Chocolate Marbled Banana Bread
This banana bread is my bake sale workhorse. It is moist, flavorful, and is arguably “healthy” since it uses whole wheat flour and bananas, right? I like to add ~40% more chocolate as well as some chopped walnuts to bring this recipe to the next level!
Taken from this recipe. -Will B.
- 12 portions
- 15 minutes
- 45 minutes
Ingredients
Convert imperial/metric measurements
- ¾ cup all-purpose flour, plus extra for dusting the pan
- ¾ cup white whole wheat flour
- 1 ½ tsp baking powder
- ½ tsp baking soda
- ½ tsp kosher salt
- 2 oz bittersweet chocolate, chopped
- 2 medium very ripe bananas
- ⅔ cup sugar
- ¼ cup canola oil (vegetable oil)
- 2 large eggs
- ½ cup buttermilk (to make buttermilk, add ½ tablespoon lemon juice to ½ cup of milk; gently stir to combine then let it sit for 5 minutes)
- 1 tsp vanilla extract
- Optional: 1 cup chopped walnuts
Directions
- Preheat Oven 176C
- Lightly cover a 9-by-5-inch metal or Pyrex pan (a 35x25cm oven-proof glass dish works perfectly) with butter or cooking spray and dust well with all-purpose flour to cover the pan completely, tapping out the excess. Flouring the pan helps the bread rise well and prevents any collapse after it comes out of the oven. You could also put a piece of baking parchment on the bottom of the tray.

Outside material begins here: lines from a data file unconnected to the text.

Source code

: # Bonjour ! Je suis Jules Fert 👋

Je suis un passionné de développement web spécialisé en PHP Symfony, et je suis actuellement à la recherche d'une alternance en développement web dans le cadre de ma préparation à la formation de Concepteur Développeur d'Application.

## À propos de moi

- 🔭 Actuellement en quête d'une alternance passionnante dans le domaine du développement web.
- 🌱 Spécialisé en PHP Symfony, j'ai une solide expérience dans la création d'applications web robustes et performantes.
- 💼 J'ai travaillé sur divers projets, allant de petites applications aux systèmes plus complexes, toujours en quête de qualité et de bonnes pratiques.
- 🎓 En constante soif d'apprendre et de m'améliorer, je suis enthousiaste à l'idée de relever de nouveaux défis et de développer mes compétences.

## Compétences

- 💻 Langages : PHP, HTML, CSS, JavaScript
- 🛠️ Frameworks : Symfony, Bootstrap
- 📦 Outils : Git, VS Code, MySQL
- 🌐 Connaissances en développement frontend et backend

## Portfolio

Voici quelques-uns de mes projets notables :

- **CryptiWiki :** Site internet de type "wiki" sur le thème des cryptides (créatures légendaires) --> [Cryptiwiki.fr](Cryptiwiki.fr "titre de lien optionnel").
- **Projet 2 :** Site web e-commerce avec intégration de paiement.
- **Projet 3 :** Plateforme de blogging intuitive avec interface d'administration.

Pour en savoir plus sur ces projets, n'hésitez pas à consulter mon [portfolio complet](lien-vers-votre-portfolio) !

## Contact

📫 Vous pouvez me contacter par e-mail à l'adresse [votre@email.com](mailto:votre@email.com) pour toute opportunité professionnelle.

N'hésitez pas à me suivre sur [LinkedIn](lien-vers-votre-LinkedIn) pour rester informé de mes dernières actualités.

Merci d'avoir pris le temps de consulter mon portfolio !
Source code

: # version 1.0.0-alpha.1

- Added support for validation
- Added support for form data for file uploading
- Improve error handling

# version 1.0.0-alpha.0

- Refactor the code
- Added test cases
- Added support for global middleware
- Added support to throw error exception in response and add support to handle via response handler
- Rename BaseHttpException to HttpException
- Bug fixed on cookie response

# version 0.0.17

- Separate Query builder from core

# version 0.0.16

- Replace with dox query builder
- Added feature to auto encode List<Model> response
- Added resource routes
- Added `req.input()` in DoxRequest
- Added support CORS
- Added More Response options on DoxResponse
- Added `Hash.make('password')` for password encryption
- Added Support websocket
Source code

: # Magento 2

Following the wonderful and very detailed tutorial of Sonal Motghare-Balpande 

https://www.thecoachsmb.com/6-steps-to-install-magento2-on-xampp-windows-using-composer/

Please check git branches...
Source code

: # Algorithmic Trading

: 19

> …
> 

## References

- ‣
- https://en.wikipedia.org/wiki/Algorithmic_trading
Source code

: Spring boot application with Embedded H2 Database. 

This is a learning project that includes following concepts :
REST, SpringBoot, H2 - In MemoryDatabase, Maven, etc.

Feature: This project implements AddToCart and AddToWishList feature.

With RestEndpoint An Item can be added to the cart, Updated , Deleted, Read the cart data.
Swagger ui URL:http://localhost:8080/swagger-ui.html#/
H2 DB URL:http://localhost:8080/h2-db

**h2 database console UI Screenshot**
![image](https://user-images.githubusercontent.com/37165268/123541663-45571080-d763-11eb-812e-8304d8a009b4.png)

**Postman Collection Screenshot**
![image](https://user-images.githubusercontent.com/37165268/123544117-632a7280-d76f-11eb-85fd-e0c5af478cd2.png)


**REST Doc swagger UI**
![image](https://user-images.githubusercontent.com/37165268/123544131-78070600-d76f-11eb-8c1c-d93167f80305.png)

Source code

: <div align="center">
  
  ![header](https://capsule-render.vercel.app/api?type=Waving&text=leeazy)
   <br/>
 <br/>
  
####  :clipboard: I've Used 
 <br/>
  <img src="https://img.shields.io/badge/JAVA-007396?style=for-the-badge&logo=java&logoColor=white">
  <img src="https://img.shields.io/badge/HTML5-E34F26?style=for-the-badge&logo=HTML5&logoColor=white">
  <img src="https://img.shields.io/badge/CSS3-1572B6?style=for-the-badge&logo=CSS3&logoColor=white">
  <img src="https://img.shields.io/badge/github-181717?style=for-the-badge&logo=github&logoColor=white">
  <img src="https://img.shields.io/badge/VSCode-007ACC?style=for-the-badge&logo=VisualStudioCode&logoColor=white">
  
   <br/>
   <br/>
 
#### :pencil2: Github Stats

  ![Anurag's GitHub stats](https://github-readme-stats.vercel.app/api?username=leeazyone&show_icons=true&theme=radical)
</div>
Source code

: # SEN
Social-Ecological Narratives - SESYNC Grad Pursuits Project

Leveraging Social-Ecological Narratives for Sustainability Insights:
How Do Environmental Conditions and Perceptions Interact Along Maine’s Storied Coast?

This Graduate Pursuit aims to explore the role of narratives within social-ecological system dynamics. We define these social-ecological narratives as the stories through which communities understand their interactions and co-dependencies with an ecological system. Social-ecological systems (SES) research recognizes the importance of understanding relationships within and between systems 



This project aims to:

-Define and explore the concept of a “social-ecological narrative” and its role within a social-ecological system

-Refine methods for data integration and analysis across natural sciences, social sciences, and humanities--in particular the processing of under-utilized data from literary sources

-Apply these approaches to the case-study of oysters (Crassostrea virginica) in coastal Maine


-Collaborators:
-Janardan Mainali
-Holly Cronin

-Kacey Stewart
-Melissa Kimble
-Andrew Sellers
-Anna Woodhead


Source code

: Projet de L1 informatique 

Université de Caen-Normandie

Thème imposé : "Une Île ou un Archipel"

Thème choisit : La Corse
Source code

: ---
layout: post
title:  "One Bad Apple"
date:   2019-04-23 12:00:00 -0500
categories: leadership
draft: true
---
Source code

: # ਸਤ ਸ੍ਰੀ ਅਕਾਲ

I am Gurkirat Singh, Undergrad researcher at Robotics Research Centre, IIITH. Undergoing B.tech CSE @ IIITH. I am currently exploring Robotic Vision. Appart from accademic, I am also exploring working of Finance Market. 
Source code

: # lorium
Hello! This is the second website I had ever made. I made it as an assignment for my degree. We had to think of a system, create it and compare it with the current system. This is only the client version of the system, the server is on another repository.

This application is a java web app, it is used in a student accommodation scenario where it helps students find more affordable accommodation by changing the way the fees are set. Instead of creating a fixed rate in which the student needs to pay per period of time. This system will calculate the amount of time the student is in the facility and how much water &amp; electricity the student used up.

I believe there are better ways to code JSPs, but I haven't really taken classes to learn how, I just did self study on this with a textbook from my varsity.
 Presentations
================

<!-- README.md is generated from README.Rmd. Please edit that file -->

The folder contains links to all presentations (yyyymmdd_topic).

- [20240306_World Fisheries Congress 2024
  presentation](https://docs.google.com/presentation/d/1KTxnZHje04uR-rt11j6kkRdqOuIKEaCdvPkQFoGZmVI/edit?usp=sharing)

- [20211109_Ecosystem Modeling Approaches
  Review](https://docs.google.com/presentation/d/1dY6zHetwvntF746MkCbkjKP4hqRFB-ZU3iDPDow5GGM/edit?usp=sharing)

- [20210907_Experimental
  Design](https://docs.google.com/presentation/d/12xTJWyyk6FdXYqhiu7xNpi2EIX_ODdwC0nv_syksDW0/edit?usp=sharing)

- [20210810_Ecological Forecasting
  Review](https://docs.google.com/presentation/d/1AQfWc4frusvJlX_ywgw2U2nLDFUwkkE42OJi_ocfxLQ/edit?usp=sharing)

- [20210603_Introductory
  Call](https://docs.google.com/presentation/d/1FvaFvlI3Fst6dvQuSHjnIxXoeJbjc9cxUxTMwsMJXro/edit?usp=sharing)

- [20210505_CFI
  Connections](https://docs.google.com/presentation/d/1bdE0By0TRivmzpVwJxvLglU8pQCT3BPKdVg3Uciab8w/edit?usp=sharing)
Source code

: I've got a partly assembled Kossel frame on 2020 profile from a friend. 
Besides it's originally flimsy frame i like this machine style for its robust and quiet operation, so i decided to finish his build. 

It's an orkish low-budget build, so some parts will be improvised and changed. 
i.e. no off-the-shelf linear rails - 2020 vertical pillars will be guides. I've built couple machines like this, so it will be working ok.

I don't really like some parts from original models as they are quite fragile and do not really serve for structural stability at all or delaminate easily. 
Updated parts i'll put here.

- Put the chocolate in a medium microwave-safe bowl and microwave on high in 30-second intervals, stirring, until melted and smooth, 1 minute to 1 minute 30 seconds. Set aside to cool slightly while preparing the batter.
- Combine the bananas and sugar in a large bowl and mash with a potato masher or fork until mostly smooth with just a few small pieces of banana left. Add the oil and eggs and stir until combined. Using a wooden spoon or rubber spatula, mix in both flours, the baking powder, baking soda and salt. Stir in the buttermilk and vanilla.
- Stir 1 cup batter into the melted chocolate. Fill the loaf pan with half the banana batter and then half the chocolate batter. Repeat the layers and gently swirl together using a spoon or knife. Bake until golden brown on top and a toothpick inserted in the center comes out clean, about 45 minutes. If the top gets browned before the time is up, you can loosely cover it with aluminum foil to prevent it from burning before the inside of the banana bread has finished cooking.
- Cool in the pan 15 minutes, and then turn out onto a wire rack to cool completely. Serve warm or at room temperature.